Ülfet Vakfı Kurucu Başkanı Şeyh Abdullah Taylan Hocaefendi, Diyanet
İşleri Başkanı Ali Erbaş’ın Cuma Namazı Hutbesinde Allah’ın hükümlerini dile
getirmesinden dolayı rahatsız olan İstanbul ve Ankara Barosunu kınadı.
Ülfet Vakfı Kurucu Başkanı Şeyh Abdullah Taylan Hocaefendi basın
açıklaması yayınlayarak şu ifadeleri dile getirdi: “ Üzülerek ifade ederim ki işitmekten ve ağzımıza almaktan dahi haya
ettiğimiz bazı kavramların sözüm ona insan onuru ve haysiyetini savunması
gerekenlerce baş tacı edildiği ; fıtratın, insanlık onuru ve haysiyetinin ise
ayaklar altına alındığı bir acayip vakte utanarak şehadet ediyoruz.

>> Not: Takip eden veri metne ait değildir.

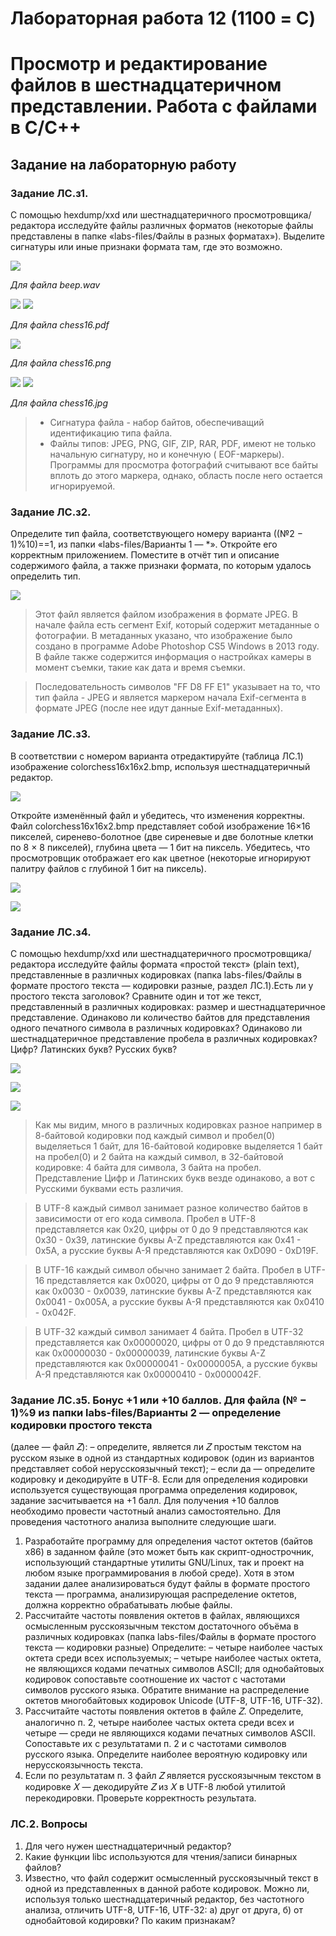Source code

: # Лабораторная работа 12 (1100 = C)
# Просмотр и редактирование файлов в шестнадцатеричном представлении. Работа с файлами в C/C++

## Задание на лабораторную работу
### Задание ЛC.з1.
 С помощью hexdump/xxd или шестнадцатеричного просмотровщика/редактора исследуйте файлы различных форматов (некоторые файлы
представлены в папке «labs-files/Файлы в разных форматах»). Выделите сигнатуры
или иные признаки формата там, где это возможно.


![](pic/wav_b.png)

_Для файла beep.wav_

![](pic/pdf_b.png)
![](pic/pdf_e.png)

_Для файла chess16.pdf_


![](pic/png_full.png)

_Для файла chess16.png_


![](pic/jpg_b.png)
![](pic/jpg_e.png)

_Для файла chess16.jpg_

>   * Сигнатура файла - набор байтов, обеспечиващий идентификацию типа файла.
>   * Файлы типов: JPEG, PNG, GIF, ZIP, RAR, PDF, имеют не только начальную сигнатуру, но и конечную ( EOF-маркеры). Программы для просмотра фотографий считывают все байты вплоть до этого маркера, однако, область после него остается игнорируемой.

### Задание ЛC.з2.
 Определите тип файла, соответствующего номеру варианта
((№2 − 1)%10)==1, из папки «labs-files/Варианты 1 — *». Откройте его корректным
приложением. Поместите в отчёт тип и описание содержимого файла, а также
признаки формата, по которым удалось определить тип.

 ![](pic/task2.png)

> Этот файл является файлом изображения в формате JPEG. В начале файла есть сегмент Exif, который содержит метаданные о фотографии. В метаданных указано, что изображение было создано в программе Adobe Photoshop CS5 Windows в 2013 году. В файле также содержится информация о настройках камеры в момент съемки, такие как дата и время съемки.

> Последовательность символов "FF D8 FF E1" указывает на то, что тип файла - JPEG и является маркером начала Exif-сегмента в формате JPEG (после нее идут данные Exif-метаданных).
### Задание ЛC.з3. 
В соответствии с номером варианта отредактируйте (таблица ЛC.1) изображение colorchess16x16x2.bmp, используя шестнадцатеричный
редактор.

![](pic/image.png)


 Откройте изменённый файл и убедитесь, что изменения корректны.
Файл colorchess16x16x2.bmp представляет собой изображение 16×16 пикселей,
сиренево-болотное (две сиреневые и две болотные клетки по 8 × 8 пикселей),
глубина цвета — 1 бит на пиксель. Убедитесь, что просмотровщик отображает его
как цветное (некоторые игнорируют палитру файлов с глубиной 1 бит на пиксель).

![](pic/task3_1.png)

![](pic/task3_2.png)

### Задание ЛC.з4.
 С помощью hexdump/xxd или шестнадцатеричного просмотровщика/редактора исследуйте файлы формата «простой текст» (plain text),
представленные в различных кодировках (папка labs-files/Файлы в формате
простого текста — кодировки разные, раздел ЛC.1).Есть ли у простого текста заголовок?
Сравните один и тот же текст, представленный в различных кодировках: размер и шестнадцатеричное представление. Одинаково ли количество байтов для
представления одного печатного символа в различных кодировках? Одинаково
ли шестнадцатеричное представление пробела в различных кодировках? Цифр?
Латинских букв? Русских букв?

![](pic/task4_1.png)

![](pic/task4_2.png)

![](pic/task4_3.png)

> Как мы видим, много в различных кодировках разное
например в 8-байтовой кодировки под каждый символ и пробел(0) выделяеться 1
байт, для 16-байтовой кодировке выделяется 1 байт на пробел(0) и 2
байта на каждый символ, в 32-байтовой кодировке: 4 байта для
символа, 3 байта на пробел. Представление Цифр и Латинских букв
везде одинаково, а вот с Русскими буквами есть различия.

> В UTF-8 каждый символ занимает разное количество байтов в
зависимости от его кода символа. Пробел в UTF-8 представляется
как 0x20, цифры от 0 до 9 представляются как 0x30 - 0x39,
латинские буквы A-Z представляются как 0x41 - 0x5A, а русские
буквы А-Я представляются как 0xD090 - 0xD19F.

> В UTF-16 каждый символ обычно занимает 2 байта. Пробел в UTF-16
представляется как 0x0020, цифры от 0 до 9 представляются как
0x0030 - 0x0039, латинские буквы A-Z представляются как 0x0041 -
0x005A, а русские буквы А-Я представляются как 0x0410 - 0x042F.

> В UTF-32 каждый символ занимает 4 байта. Пробел в UTF-32
представляется как 0x00000020, цифры от 0 до 9 представляются
как 0x00000030 - 0x00000039, латинские буквы A-Z представляются
как 0x00000041 - 0x0000005A, а русские буквы А-Я представляются
как 0x00000410 - 0x0000042F.


### Задание ЛC.з5. Бонус +1 или +10 баллов. Для файла (№ − 1)%9 из папки labs-files/Варианты 2 — определение кодировки простого текста



(далее — файл 𝑍):
– определите, является ли 𝑍 простым текстом на русском языке в одной из
стандартных кодировок (один из вариантов представляет собой нерусскоязычный текст);
– если да — определите кодировку и декодируйте в UTF-8.
Если для определения кодировки используется существующая программа определения кодировок, задание засчитывается на +1 балл. Для получения +10 баллов
необходимо провести частотный анализ самостоятельно.
Для проведения частотного анализа выполните следующие шаги.
1. Разработайте программу для определения частот октетов (байтов x86) в заданном файле (это может быть как скрипт-однострочник, использующий
стандартные утилиты GNU/Linux, так и проект на любом языке программирования в любой среде).
Хотя в этом задании далее анализироваться будут файлы в формате
простого текста — программа, анализирующая распределение октетов,
должна корректно обрабатывать любые файлы.
2. Рассчитайте частоты появления октетов в файлах, являющихся осмысленным
русскоязычным текстом достаточного объёма в различных кодировках (папка
labs-files/Файлы в формате простого текста — кодировки разные)
Определите:
– четыре наиболее частых октета среди всех используемых;
– четыре наиболее частых октета, не являющихся кодами печатных символов ASCII; для однобайтовых кодировок сопоставьте соотношение их
частот с частотами символов русского языка.
Обратите внимание на распределение октетов многобайтовых кодировок
Unicode (UTF-8, UTF-16, UTF-32).
3. Рассчитайте частоты появления октетов в файле 𝑍. Определите, аналогично
п. 2, четыре наиболее частых октета среди всех и четыре — среди не являющихся кодами печатных символов ASCII.
Сопоставьте их с результатами п. 2 и с частотами символов русского языка.
Определите наиболее вероятную кодировку или нерусскоязычность текста.
4. Если по результатам п. 3 файл 𝑍 является русскоязычным текстом в кодировке 𝑋 — декодируйте 𝑍 из 𝑋 в UTF-8 любой утилитой перекодировки.
Проверьте корректность результата.

### ЛC.2. Вопросы
1. Для чего нужен шестнадцатеричный редактор?
2. Какие функции libc используются для чтения/записи бинарных файлов?
3. Известно, что файл содержит осмысленный русскоязычный текст в одной
из представленных в данной работе кодировок. Можно ли, используя только
шестнадцатеричный редактор, без частотного анализа, отличить UTF-8, UTF-16,
UTF-32: а) друг от друга, б) от однобайтовой кодировки? По каким признакам?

Esasında İnsanlık tarihi şahitlikten ibarettir. Bizde cenabı Mevla’nın buyruğu
ile adil şahit olmak esasıyla ‘’ HAKKI HAYKIRAN ’’ DİYANET İŞLERİ BAŞKANIMIZIN
YANINDAYIZ . Sayın başkan İSLAMIN bir gereği olan - insan fıtratının ve neslin muhafaza
edilmesi - düsturunu tamamen KURANİ bir ifade ile dile getirmiştir. Bu düsturun
aksini iddia etmek insanlık onuruna, izzet ve şerefine açıkca savaştan başka
bir şey değildir.
Hedef İslam’dır ve Müslümanlardır. Amaç Müslümanların milli ve manevi değerlerini tamamen ayaklar altına almak ve Müslümanları tahrik etmektir.
Bu topraklar yüzyıllardır İslam beldesidir. Bu
milletin mayası imandır. Bu milletin imanı dün olduğu gibi bugünde ezanına,
bayrağına, namusuna, şeref ve hürriyetine el ile dil uzattırmaz. Anadolu insanı ferasetiyle bu beyhude
girişimleri boşa çıkaracak, ülkemizin huzur ve istikrarını kimsenin bozmasına
yüksek irfanıyla müsaade etmeyecektir.
İstanbul
; hilafetin merkezi, kutsal emanetlerin vatanıdır. Mazlum AYASOFYA’nın hüznünü
taşıyan sinelerimiz bu gün maalesef tahammülüne dayanamadığımız yeni gamlara
düçardır. Aile geleneğimizi, milli ve manevi hassasiyetlerimizi yerle yeksan
eden kirli bir sözleşmenin; ecdadımın
İSLAMBOL’u , HZ. Peygamberin müjdesi, Eba Eyyüb El Ensari’nin, nice sahabe-i
güzinin, meşayıhı izamın türbegahı KUTLU ŞEHİR İSTANBUL’a ( İstanbul
sözleşmesi) atfedilmesi yüreklerimizi derinden yaralamaktadır.
Ahlak, millet, din ve vatan düşmanı
bu güruhun bertaraf edilmesi ancak dayandıkları hukuki zeminin milli ve manevi
değerlerimize uygun hale getirilmesiyle sağlanır. Zira bu sözleşmenin
getirileri kutsal kitabımız Kuranın haber verdiği Lut kavmi gibi Allah muhafaza helak
sebeplerindendir. Yaşadığımız şu salgın günleri akıl ve ibret almak için kafi
olmalıdır.
Bu krizin yarın aşılamaz sorunlara sebebiyet
vermemesi adına ; her vakit bu milletin kutsalını koruyup kollayan ve
milletiyle yürüyen sayın cumhurbaşkanımızdan ricamız adı geçen kirli sözleşmeyi
gündemimizden ve hayatımızdan çıkarmasıdır.
Bu adımla inşallah ülkemizin de izzet ve
iffeti korunmuş olacaktır. Bu konuda sayın cumhurbaşkanımızın duyarlılığına
güveniyoruz. Allah Hayırlı İşlerde
Kendilerini Muvaffak Eylesin ve Ayaklarını Kaydırmasın.
Bu gün
millet ve insanlık olarak düçar olduğumuz salgın hastalıktan
da en kısa vakitte bizleri kurtarıp sıhhat ve afiyete kavuştursun. Ülkemizi
görünür görünmez belalardan koruyup iç ve dış mihrakların kirli hesaplarından
muhafaza eylesin. Amin!
Birlik, beraberlik ve kardeşliğimiz daim olsun.